*** Dataset entries ***
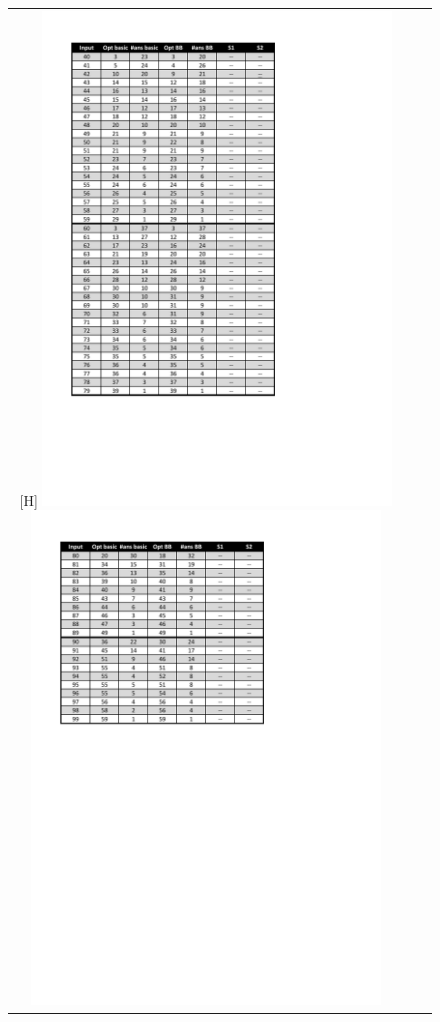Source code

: \documentclass{report}
\begin{document}
\begin{figure}
\centering

\begin{tabular}{ccc}[H]
	\includegraphics[width=350px]{Dati1.pdf}
	\includegraphics[width=350px]{Dati2.pdf}
\end{tabular}
\end{figure}
\end{document}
*** End of Dataset entries ***
**Exercise:**
Write out every line from the data above that includes "width".

**Exercise output:**
	\includegraphics[width=350px]{Dati1.pdf}
	\includegraphics[width=350px]{Dati2.pdf}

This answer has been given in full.